Oxford, 4.35 p.m. GMT
Emily se marchó en compañía de Wexler y Kyle unos minutos después de su conversación en las inmediaciones de la iglesia de Santa María. Era media tarde y los dos oxonienses debían atender a sus obligaciones y a ella le vendría bien disponer de un poco de tiempo para reflexionar sobre las confusas revelaciones que le había deparado la jornada. Ardía en deseos de pasar sola un rato, pues parecía que iba a estallarle la cabeza, ya fuera por el cambio horario, el trauma de la bomba o simplemente por toda la información que había tenido que absorber en las pocas horas que llevaba en suelo británico. El grupo se mostró de acuerdo en reunirse para cenar en casa de Peter Wexler, pues este había tenido la gentileza de ofrecérsela como base de operaciones mientras estuviera en la ciudad. Le facilitó la dirección y garantizó a Emily que se aseguraría de que le llevaran su bolsa de viaje a la habitación de invitados, lo cual la libraba del engorro de tener que llevarla mientras deambulara por la urbe.
Se alejó de la iglesia y de la plaza, y giró a la izquierda, donde enseguida anduvo sobre el pavimento ligeramente curvo de High Street.
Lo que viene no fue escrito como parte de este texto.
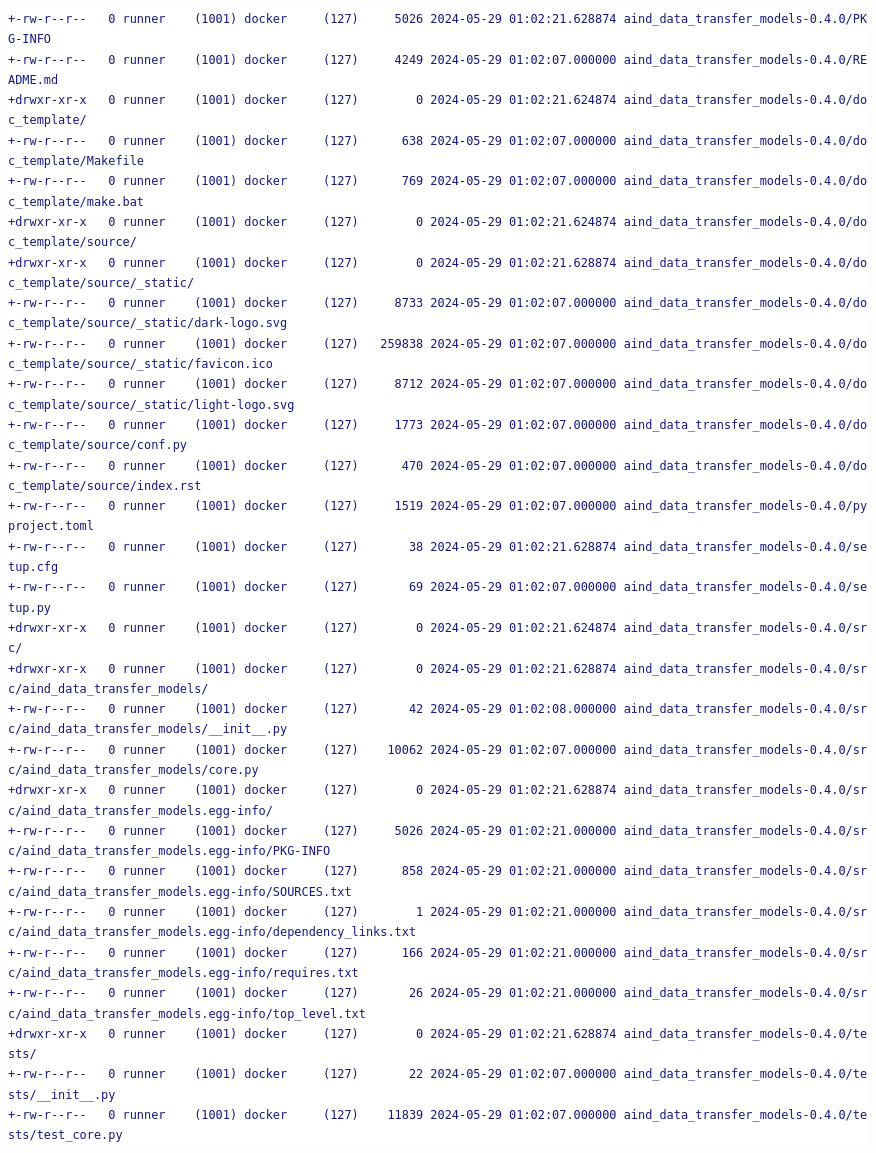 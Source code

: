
 ```diff
+-rw-r--r--   0 runner    (1001) docker     (127)     5026 2024-05-29 01:02:21.628874 aind_data_transfer_models-0.4.0/PKG-INFO
+-rw-r--r--   0 runner    (1001) docker     (127)     4249 2024-05-29 01:02:07.000000 aind_data_transfer_models-0.4.0/README.md
+drwxr-xr-x   0 runner    (1001) docker     (127)        0 2024-05-29 01:02:21.624874 aind_data_transfer_models-0.4.0/doc_template/
+-rw-r--r--   0 runner    (1001) docker     (127)      638 2024-05-29 01:02:07.000000 aind_data_transfer_models-0.4.0/doc_template/Makefile
+-rw-r--r--   0 runner    (1001) docker     (127)      769 2024-05-29 01:02:07.000000 aind_data_transfer_models-0.4.0/doc_template/make.bat
+drwxr-xr-x   0 runner    (1001) docker     (127)        0 2024-05-29 01:02:21.624874 aind_data_transfer_models-0.4.0/doc_template/source/
+drwxr-xr-x   0 runner    (1001) docker     (127)        0 2024-05-29 01:02:21.628874 aind_data_transfer_models-0.4.0/doc_template/source/_static/
+-rw-r--r--   0 runner    (1001) docker     (127)     8733 2024-05-29 01:02:07.000000 aind_data_transfer_models-0.4.0/doc_template/source/_static/dark-logo.svg
+-rw-r--r--   0 runner    (1001) docker     (127)   259838 2024-05-29 01:02:07.000000 aind_data_transfer_models-0.4.0/doc_template/source/_static/favicon.ico
+-rw-r--r--   0 runner    (1001) docker     (127)     8712 2024-05-29 01:02:07.000000 aind_data_transfer_models-0.4.0/doc_template/source/_static/light-logo.svg
+-rw-r--r--   0 runner    (1001) docker     (127)     1773 2024-05-29 01:02:07.000000 aind_data_transfer_models-0.4.0/doc_template/source/conf.py
+-rw-r--r--   0 runner    (1001) docker     (127)      470 2024-05-29 01:02:07.000000 aind_data_transfer_models-0.4.0/doc_template/source/index.rst
+-rw-r--r--   0 runner    (1001) docker     (127)     1519 2024-05-29 01:02:07.000000 aind_data_transfer_models-0.4.0/pyproject.toml
+-rw-r--r--   0 runner    (1001) docker     (127)       38 2024-05-29 01:02:21.628874 aind_data_transfer_models-0.4.0/setup.cfg
+-rw-r--r--   0 runner    (1001) docker     (127)       69 2024-05-29 01:02:07.000000 aind_data_transfer_models-0.4.0/setup.py
+drwxr-xr-x   0 runner    (1001) docker     (127)        0 2024-05-29 01:02:21.624874 aind_data_transfer_models-0.4.0/src/
+drwxr-xr-x   0 runner    (1001) docker     (127)        0 2024-05-29 01:02:21.628874 aind_data_transfer_models-0.4.0/src/aind_data_transfer_models/
+-rw-r--r--   0 runner    (1001) docker     (127)       42 2024-05-29 01:02:08.000000 aind_data_transfer_models-0.4.0/src/aind_data_transfer_models/__init__.py
+-rw-r--r--   0 runner    (1001) docker     (127)    10062 2024-05-29 01:02:07.000000 aind_data_transfer_models-0.4.0/src/aind_data_transfer_models/core.py
+drwxr-xr-x   0 runner    (1001) docker     (127)        0 2024-05-29 01:02:21.628874 aind_data_transfer_models-0.4.0/src/aind_data_transfer_models.egg-info/
+-rw-r--r--   0 runner    (1001) docker     (127)     5026 2024-05-29 01:02:21.000000 aind_data_transfer_models-0.4.0/src/aind_data_transfer_models.egg-info/PKG-INFO
+-rw-r--r--   0 runner    (1001) docker     (127)      858 2024-05-29 01:02:21.000000 aind_data_transfer_models-0.4.0/src/aind_data_transfer_models.egg-info/SOURCES.txt
+-rw-r--r--   0 runner    (1001) docker     (127)        1 2024-05-29 01:02:21.000000 aind_data_transfer_models-0.4.0/src/aind_data_transfer_models.egg-info/dependency_links.txt
+-rw-r--r--   0 runner    (1001) docker     (127)      166 2024-05-29 01:02:21.000000 aind_data_transfer_models-0.4.0/src/aind_data_transfer_models.egg-info/requires.txt
+-rw-r--r--   0 runner    (1001) docker     (127)       26 2024-05-29 01:02:21.000000 aind_data_transfer_models-0.4.0/src/aind_data_transfer_models.egg-info/top_level.txt
+drwxr-xr-x   0 runner    (1001) docker     (127)        0 2024-05-29 01:02:21.628874 aind_data_transfer_models-0.4.0/tests/
+-rw-r--r--   0 runner    (1001) docker     (127)       22 2024-05-29 01:02:07.000000 aind_data_transfer_models-0.4.0/tests/__init__.py
+-rw-r--r--   0 runner    (1001) docker     (127)    11839 2024-05-29 01:02:07.000000 aind_data_transfer_models-0.4.0/tests/test_core.py
```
Tradicionalmente, en la mayoría de las ciudades inglesas las High Streets solían albergar franquicias de grandes cadenas y tiendas, pero Oxford era diferente: en vez del glamur de ropas a precios prohibitivos, puntos de venta de muebles y tiendas de aparatos electrónicos, era el hogar de un buen número de colleges, cafés y unas pocas fachadas de tiendas locales. La zona reservada a la venta al por menor se había trasladado al cercano Cornmarket, Emily ignoraba cuánto hacía de eso, pero esa mudanza convertía la calle en una travesía ajena al comercio, aunque seguía dominada por taxis y autobuses.
Recorrió la calle en dirección a su bar favorito cuando era una estudiante de posgrado, un pequeño café situado en la esquina entre una calle lateral y High Street, justo enfrente del edificio de Examination Schools, donde se daban la mayoría de las charlas y conferencias. El lugar era un establecimiento sin pretensiones que contaba con la aprobación de Emily en todos los sentidos: el café era fuerte; la ubicación, conveniente; el ambiente, satisfactorio. Tomó asiento, pidió un expreso doble y se dedicó a contemplar el flujo continuo de viandantes por la ventana.
Estaba cada vez más persuadida de que el joven canadiense tenía razón en su enfoque del caso. Las pistas eran demasiado obvias tal y como ellos las habían estado interpretando. El miedo de Arno a que alguien encontrara las cartas antes que ella había sido lo bastante fuerte como para que tomara la precaución de cifrar incluso los códigos. Un monumento histórico de Oxford, el mismísimo corazón de la centenaria universidad, había sido destruido como parte de un plan para alejar de la pista correcta a los posibles perseguidores. Emily intentó hacerse una idea del apremio experimentado por Holmstrand, lo suficiente como para tomar la decisión de destruir un trozo de la historia.
«¿Quién era ese hombre? —se preguntó—. ¿Qué clase de conexiones y de poder necesita atesorar una persona para ser capaz de tramar la destrucción de semejante edificio desde su despacho en el estado rural de Minnesota? ¿Y qué rayos tiene que ver eso conmigo?».
No lograba sacarse esa pregunta de la cabeza. Era la única para la que no había tenido respuesta desde el principio.
La cuestión clave era, sin embargo, cómo iba a descifrar el significado de las pistas si Holmstrand había tomado unas medidas tan excepcionales para protegerlas. Iba a tener que pensar de un modo diferente si pretendía entrar en la mente del viejo profesor, Emily era consciente de ello. Repitió una y otra vez las palabras de la carta: «Iglesia de la universidad, el más antiguo de todos». El nombre de la iglesia era obvio, y también concluyente, pues no había ninguna otra en Oxford que llevara el título de la institución. Si Arno pretendía señalar otra cosa, ¿debía hacer una investigación más exhaustiva en la historia de Oxford? ¿Hubo alguna vez una iglesia con el nombre de la universidad, aunque fuera solo por un tiempo? La historia iba y venía. Tal vez hubo un tiempo durante el cual no fue un centro religioso. ¿El truco estaba en «el más antiguo de todos»?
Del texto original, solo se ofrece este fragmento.